The three poachers start walking away. I stand out from the cover of the rock. I have an idea to call out to them. Getting shot at or even shot seems grand. I have a good look at their backsides now and at the bear lying still in the snow. How could I be so stupid as to expose myself like this? I am about to duck behind the rock again when suddenly the young boy, Bez, turns
around. He sees me, and the two of us stare at each other for what seems like an hour, though it's more like five seconds.

“Come on, Bez,” Uncle Chester says.

Bez turns and walks off with Uncle Chester and Junior. I wait for them to wheel around and shoot me, but it doesn't happen. They just walk on, disappearing into the trees.

After the poachers are out of sight, I go in for a closer look. The bear is shaggy, not that big, about the size of a big dog, smaller and lighter-colored than the bear I found in a den a year ago. It has been shot behind the ear. I look around and can see now that the poachers found the bear's hibernating den, just some dirt dug out of the hillside, and shot it dead before it ever woke. They dragged it out onto the flat to do their dirty business. They didn't take the head or the hide or the teeth or the claws. Just what did they want with this poor creature, who was just trying to get a winter rest? The question is more disturbing to me than the carcass.

I don't tell Grandma Purse or the Elmans about the poachers. They became part of my secret life. A week later I am in Ancharsky's Store just hanging around. Joe Ancharsky was raised in Hazelton, Pennsylvania, but he had a dream to own a New England country store, and when he finally got one he made the most of it. The store is old-fashioned in looks but it keeps up with the times. It has a pot-bellied stove, necessities, a deli, and a movie rental section. Joe is the perfect storekeeper. He talks to everybody, he knows everything that is going on, but he never takes a position on local issues, so he has no enemies. Grandma Purse is checking the bulletin board, which she does every week or so, when I hear the ting-a-ling of the front door. A woman enters. She's pretty, but she has a wide body. With her is Bez, the boy poacher. We spot each other at the same moment. Bez's mom goes one way, and Bez goes the other—toward me.

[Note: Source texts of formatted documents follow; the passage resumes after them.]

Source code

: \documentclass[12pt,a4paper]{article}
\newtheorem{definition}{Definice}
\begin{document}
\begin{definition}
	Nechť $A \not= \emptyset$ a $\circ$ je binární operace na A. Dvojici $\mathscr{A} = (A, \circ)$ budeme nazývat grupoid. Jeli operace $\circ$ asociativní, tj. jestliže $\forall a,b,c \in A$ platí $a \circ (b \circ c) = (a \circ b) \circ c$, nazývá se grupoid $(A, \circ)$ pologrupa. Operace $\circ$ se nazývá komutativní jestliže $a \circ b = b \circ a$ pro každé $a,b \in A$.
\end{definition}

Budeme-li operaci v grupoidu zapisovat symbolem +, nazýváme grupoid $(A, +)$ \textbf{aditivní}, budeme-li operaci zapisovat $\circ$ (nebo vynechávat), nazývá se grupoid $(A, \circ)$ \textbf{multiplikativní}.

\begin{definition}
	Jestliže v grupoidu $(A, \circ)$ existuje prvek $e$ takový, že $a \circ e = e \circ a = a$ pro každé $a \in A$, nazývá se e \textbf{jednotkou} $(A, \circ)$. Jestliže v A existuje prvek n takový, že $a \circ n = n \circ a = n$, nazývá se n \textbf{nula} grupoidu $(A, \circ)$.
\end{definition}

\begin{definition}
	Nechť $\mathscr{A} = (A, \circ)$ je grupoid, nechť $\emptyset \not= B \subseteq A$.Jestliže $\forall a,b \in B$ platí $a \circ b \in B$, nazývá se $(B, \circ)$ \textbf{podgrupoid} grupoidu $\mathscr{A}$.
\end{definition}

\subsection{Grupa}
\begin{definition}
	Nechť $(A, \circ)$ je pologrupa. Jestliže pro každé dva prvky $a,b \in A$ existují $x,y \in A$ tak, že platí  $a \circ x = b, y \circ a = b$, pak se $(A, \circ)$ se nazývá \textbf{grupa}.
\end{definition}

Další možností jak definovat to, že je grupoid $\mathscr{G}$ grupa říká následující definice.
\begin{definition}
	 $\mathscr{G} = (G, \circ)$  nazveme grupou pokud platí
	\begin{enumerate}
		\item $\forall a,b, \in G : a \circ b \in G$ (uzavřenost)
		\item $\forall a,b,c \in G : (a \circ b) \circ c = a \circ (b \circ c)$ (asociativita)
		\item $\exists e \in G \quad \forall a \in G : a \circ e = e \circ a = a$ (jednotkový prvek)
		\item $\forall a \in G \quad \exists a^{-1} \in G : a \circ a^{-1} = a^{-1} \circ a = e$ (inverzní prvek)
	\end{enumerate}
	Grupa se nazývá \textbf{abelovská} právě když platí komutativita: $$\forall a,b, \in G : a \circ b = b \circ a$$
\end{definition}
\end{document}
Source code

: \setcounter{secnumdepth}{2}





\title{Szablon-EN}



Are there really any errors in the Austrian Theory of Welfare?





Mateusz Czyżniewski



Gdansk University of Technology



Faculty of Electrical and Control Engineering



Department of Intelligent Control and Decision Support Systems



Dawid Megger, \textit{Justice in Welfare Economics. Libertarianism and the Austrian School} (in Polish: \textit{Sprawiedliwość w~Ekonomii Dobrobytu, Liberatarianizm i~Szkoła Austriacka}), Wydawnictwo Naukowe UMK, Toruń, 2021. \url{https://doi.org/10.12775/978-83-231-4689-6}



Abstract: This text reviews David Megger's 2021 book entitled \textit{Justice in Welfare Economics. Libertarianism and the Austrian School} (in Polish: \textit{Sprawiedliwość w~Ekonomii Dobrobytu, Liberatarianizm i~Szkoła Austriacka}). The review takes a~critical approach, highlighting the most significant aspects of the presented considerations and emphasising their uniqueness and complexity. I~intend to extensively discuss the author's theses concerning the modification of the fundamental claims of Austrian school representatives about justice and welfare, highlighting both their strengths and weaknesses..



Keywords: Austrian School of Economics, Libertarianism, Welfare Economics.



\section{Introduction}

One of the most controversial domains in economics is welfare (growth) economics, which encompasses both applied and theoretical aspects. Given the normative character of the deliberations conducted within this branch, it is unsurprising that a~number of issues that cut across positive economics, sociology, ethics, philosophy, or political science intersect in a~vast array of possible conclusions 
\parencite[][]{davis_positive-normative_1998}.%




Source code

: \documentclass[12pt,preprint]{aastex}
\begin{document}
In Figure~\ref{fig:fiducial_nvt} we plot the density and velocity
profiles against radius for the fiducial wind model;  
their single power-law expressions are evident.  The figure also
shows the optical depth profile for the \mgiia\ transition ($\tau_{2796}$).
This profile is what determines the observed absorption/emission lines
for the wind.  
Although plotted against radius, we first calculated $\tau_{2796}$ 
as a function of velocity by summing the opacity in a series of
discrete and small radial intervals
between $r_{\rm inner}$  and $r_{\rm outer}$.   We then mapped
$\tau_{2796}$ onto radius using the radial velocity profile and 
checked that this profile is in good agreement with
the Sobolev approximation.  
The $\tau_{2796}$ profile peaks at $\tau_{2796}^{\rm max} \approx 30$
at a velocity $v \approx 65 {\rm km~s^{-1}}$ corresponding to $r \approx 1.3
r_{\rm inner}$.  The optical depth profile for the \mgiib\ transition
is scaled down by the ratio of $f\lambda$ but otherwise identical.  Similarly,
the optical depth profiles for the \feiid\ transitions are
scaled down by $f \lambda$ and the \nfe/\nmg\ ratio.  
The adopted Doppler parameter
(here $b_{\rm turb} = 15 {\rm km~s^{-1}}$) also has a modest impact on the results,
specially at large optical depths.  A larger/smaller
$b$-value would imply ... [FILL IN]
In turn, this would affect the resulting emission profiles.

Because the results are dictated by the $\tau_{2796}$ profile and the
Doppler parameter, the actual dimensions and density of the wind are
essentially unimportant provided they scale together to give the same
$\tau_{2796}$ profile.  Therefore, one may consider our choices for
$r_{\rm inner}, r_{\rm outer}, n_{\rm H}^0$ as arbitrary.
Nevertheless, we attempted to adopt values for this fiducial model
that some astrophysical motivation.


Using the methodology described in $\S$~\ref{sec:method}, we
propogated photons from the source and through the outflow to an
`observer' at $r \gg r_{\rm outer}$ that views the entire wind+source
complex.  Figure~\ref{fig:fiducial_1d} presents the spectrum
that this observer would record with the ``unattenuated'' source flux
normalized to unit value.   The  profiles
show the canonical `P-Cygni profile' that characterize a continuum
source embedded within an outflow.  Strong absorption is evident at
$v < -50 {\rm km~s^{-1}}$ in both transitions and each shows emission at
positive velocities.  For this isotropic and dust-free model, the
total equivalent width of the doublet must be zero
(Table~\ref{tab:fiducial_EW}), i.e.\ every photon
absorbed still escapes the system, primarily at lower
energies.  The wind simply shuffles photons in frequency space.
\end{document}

“You didn't squeal on us,” Bez says.

“You didn't squeal on me,” I say.

“I was afraid Junior would of killed you,” Bez says.

“How'd you find that bear den?”

“Dumb luck. We stumbled across it during legal deer season.”

“You and those criminals coming back to the trust?”

“No, Uncle Chester and Junior don't work a place long enough for their truck to look too familiar.”

I'm relieved. My deer family is safe for now.

“I won't tell on you then,” I say.

“You're the Salmon kid, right?”

“My name's Birch Latour, but I do live in the Salmon house with my grandmother,” I say.

“I always wanted to live in a mansion,” Bez says.

That's the beginning of our friendship. Bez's real name is Bezaleel Woodward. He and his mom, Comfort “Nellie” Woodward, live with Bez's sister, Trudy, his uncle Chester Rayno (distant cousin of our cook, Soapy), and Uncle Chester's son, Junior. Chester is not really an uncle. He is Nellie's boyfriend. They live in the trailer park in Darby Depot. Bez and I sit around and dream up ways to assassinate Uncle Chester and Junior and get away with it, though neither one of us has it in ourselves to do the deed.